§ **DATA RECORDS**
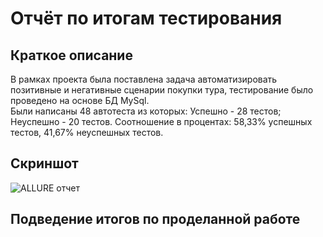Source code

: # Отчёт по итогам тестирования

## Краткое описание
В рамках проекта была поставлена задача автоматизировать позитивные и негативные сценарии покупки тура, тестирование было проведено на основе БД MySql.  
Были написаны 48 автотеста из которых: Успешно - 28 тестов; Неуспешно - 20 тестов.
Соотношение в процентах: 58,33% успешных тестов, 41,67% неуспешных тестов.

## Скриншот

![ALLURE отчет](https://github.com/KatyaQA91/graduate_work/assets/129439080/422c1974-221f-4ad3-b95a-f441505801f2)


## Подведение итогов по проделанной работе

§ **WHAT IS REQUIRED**
Go over the listing above and copy out each line that includes "тестов".

§ **OUTPUT OF THE EXERCISE**
Были написаны 48 автотеста из которых: Успешно - 28 тестов; Неуспешно - 20 тестов.
Соотношение в процентах: 58,33% успешных тестов, 41,67% неуспешных тестов.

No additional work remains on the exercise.